It seems OpenSearch doesn't log the issue from the example message I provided at all. It would apparently require debug logging level to appear, and that is simply not doable when you receive huge volume of logs. Graylog should be the component that produces extra information.

Alternatives:

  • Add sender's IP to the indexer failure messages and UI (probably enough, somewhat easy to implement)
  • Add logging of the message to the server logs (probably easy, and also enough for system admins)
  • Revive the dead letter implementation (complex, most convenient for system admins)

See MessagesAdapterOS2 for clues. Offending message at least should be available in most cases.

Why?

The current indexer failures view doesn't provide basic required information for resolving the issues. It is not possible to resolve indexer failures in more complex environments.

Your Environment

n/a

mikkolehtisalo avatar Jun 12 '24 08:06 mikkolehtisalo

Hi mikkolehtisalo

I think the info you seek is already available via the "Processing and Indexing Failures" Index

If I navigate to System > Overview, to the Indexing error section and hit "show errors"

image

And look at the failed messages - I can see the cause, the source, the associated stream (and thus index) etc.

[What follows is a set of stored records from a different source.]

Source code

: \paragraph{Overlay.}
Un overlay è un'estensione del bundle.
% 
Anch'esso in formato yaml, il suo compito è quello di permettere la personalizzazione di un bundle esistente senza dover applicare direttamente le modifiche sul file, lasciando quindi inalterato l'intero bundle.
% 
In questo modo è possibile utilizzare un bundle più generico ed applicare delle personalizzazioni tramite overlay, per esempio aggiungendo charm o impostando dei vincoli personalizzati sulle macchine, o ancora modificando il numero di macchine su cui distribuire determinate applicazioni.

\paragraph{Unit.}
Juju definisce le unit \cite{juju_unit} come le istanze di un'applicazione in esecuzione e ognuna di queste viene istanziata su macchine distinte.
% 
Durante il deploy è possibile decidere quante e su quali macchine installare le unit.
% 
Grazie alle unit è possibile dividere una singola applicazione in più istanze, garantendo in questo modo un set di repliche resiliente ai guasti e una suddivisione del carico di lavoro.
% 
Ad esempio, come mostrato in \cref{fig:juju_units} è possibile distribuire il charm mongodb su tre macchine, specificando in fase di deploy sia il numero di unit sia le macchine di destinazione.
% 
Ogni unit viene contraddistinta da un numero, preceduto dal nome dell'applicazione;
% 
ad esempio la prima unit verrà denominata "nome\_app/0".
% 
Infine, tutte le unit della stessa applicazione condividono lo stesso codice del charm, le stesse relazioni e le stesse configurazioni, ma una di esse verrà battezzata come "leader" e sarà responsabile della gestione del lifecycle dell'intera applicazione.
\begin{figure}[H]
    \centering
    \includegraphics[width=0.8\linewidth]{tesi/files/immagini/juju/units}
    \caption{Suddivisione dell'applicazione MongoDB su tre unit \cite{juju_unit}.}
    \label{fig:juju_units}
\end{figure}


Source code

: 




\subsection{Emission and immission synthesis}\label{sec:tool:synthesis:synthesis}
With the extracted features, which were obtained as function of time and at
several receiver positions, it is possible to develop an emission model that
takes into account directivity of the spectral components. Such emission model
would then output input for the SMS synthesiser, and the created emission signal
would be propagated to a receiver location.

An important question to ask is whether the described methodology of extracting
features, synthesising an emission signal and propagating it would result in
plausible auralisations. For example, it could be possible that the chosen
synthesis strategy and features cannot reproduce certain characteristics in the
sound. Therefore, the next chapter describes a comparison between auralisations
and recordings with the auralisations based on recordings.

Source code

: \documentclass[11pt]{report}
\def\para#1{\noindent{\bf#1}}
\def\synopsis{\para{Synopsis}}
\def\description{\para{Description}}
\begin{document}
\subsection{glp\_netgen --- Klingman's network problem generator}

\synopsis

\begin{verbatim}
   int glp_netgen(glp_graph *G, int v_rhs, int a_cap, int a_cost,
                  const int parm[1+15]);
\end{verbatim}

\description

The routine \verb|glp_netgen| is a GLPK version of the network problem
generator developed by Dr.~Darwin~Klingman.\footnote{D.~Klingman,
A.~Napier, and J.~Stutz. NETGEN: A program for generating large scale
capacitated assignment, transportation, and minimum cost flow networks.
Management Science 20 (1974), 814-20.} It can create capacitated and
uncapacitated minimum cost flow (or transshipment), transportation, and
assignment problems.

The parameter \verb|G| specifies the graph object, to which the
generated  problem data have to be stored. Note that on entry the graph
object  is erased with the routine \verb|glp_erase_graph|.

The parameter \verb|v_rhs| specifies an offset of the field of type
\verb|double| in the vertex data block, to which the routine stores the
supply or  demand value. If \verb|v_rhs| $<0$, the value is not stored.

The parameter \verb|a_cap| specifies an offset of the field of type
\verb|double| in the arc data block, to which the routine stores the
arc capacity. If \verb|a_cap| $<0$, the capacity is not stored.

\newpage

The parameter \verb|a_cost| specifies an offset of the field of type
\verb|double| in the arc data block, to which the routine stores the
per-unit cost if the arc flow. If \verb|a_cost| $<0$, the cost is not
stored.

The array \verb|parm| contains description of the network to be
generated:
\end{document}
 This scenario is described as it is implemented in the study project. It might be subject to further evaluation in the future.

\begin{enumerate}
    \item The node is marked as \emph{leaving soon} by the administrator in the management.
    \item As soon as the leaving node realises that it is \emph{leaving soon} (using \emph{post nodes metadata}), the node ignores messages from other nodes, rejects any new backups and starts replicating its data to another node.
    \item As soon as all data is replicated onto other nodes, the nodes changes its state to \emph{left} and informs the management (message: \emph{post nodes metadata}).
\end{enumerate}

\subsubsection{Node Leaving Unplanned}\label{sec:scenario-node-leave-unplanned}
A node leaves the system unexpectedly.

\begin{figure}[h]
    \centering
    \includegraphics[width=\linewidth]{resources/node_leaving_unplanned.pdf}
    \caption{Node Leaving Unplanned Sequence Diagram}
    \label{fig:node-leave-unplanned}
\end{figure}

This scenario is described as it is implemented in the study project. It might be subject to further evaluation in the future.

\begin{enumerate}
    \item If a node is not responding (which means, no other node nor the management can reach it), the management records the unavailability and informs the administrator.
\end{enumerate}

The only info missing is the associated input:

image

This is enabled via System > Configuration, here:

image

Does this provide the info you need?

tellistone avatar Jun 13 '24 10:06 tellistone

Failure processing plugin doesn't seem to exist on my system.

image

mikkolehtisalo avatar Jun 20 '24 07:06 mikkolehtisalo

May I ask which version number of Graylog? Open or Enterprise?

tellistone avatar Jun 20 '24 17:06 tellistone